/---

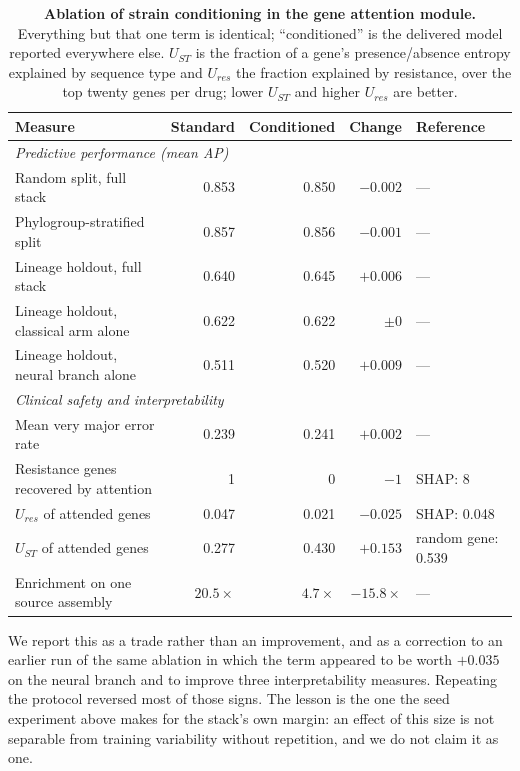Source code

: \begin{table}[t]\centering\small
\caption{\textbf{Ablation of strain conditioning in the gene attention module.} Everything but that
one term is identical; ``conditioned'' is the delivered model reported everywhere else. $U_{ST}$ is
the fraction of a gene's presence/absence entropy explained by sequence type and $U_{res}$ the
fraction explained by resistance, over the top twenty genes per drug; lower $U_{ST}$ and higher
$U_{res}$ are better.}
\label{tab:attnfix}
\begin{tabular}{lrrrl}
\toprule
Measure & Standard & Conditioned & Change & Reference \\
\midrule
\multicolumn{5}{l}{\textit{Predictive performance (mean AP)}} \\
Random split, full stack & 0.853 & 0.850 & $-0.002$ & --- \\
Phylogroup-stratified split & 0.857 & 0.856 & $-0.001$ & --- \\
Lineage holdout, full stack & 0.640 & 0.645 & $+0.006$ & --- \\
Lineage holdout, classical arm alone & 0.622 & 0.622 & $\pm 0$ & --- \\
Lineage holdout, neural branch alone & 0.511 & 0.520 & $+0.009$ & --- \\
\midrule
\multicolumn{5}{l}{\textit{Clinical safety and interpretability}} \\
Mean very major error rate & 0.239 & 0.241 & $+0.002$ & --- \\
Resistance genes recovered by attention & 1 & 0 & $-1$ & SHAP: 8 \\
$U_{res}$ of attended genes & 0.047 & 0.021 & $-0.025$ & SHAP: 0.048 \\
$U_{ST}$ of attended genes & 0.277 & 0.430 & $+0.153$ & random gene: 0.539 \\
Enrichment on one source assembly & $20.5\times$ & $4.7\times$ & $-15.8\times$ & --- \\
\bottomrule
\end{tabular}
\end{table}

We report this as a trade rather than an improvement, and as a correction to an earlier run of the
same ablation in which the term appeared to be worth $+0.035$ on the neural branch and to improve
three interpretability measures. Repeating the protocol reversed most of those signs. The lesson
is the one the seed experiment above makes for the stack's own margin: an effect of this size is not
separable from training variability without repetition, and we do not claim it as one.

\---

• **Problem statement**: The copy you return must match the records above exactly, minus any images.

• **Your solution**:
Source code

: \begin{table}[t]\centering\small
\caption{\textbf{Ablation of strain conditioning in the gene attention module.} Everything but that
one term is identical; ``conditioned'' is the delivered model reported everywhere else. $U_{ST}$ is
the fraction of a gene's presence/absence entropy explained by sequence type and $U_{res}$ the
fraction explained by resistance, over the top twenty genes per drug; lower $U_{ST}$ and higher
$U_{res}$ are better.}
\label{tab:attnfix}
\begin{tabular}{lrrrl}
\toprule
Measure & Standard & Conditioned & Change & Reference \\
\midrule
\multicolumn{5}{l}{\textit{Predictive performance (mean AP)}} \\
Random split, full stack & 0.853 & 0.850 & $-0.002$ & --- \\
Phylogroup-stratified split & 0.857 & 0.856 & $-0.001$ & --- \\
Lineage holdout, full stack & 0.640 & 0.645 & $+0.006$ & --- \\
Lineage holdout, classical arm alone & 0.622 & 0.622 & $\pm 0$ & --- \\
Lineage holdout, neural branch alone & 0.511 & 0.520 & $+0.009$ & --- \\
\midrule
\multicolumn{5}{l}{\textit{Clinical safety and interpretability}} \\
Mean very major error rate & 0.239 & 0.241 & $+0.002$ & --- \\
Resistance genes recovered by attention & 1 & 0 & $-1$ & SHAP: 8 \\
$U_{res}$ of attended genes & 0.047 & 0.021 & $-0.025$ & SHAP: 0.048 \\
$U_{ST}$ of attended genes & 0.277 & 0.430 & $+0.153$ & random gene: 0.539 \\
Enrichment on one source assembly & $20.5\times$ & $4.7\times$ & $-15.8\times$ & --- \\
\bottomrule
\end{tabular}
\end{table}

We report this as a trade rather than an improvement, and as a correction to an earlier run of the
same ablation in which the term appeared to be worth $+0.035$ on the neural branch and to improve
three interpretability measures. Repeating the protocol reversed most of those signs. The lesson
is the one the seed experiment above makes for the stack's own margin: an effect of this size is not
separable from training variability without repetition, and we do not claim it as one.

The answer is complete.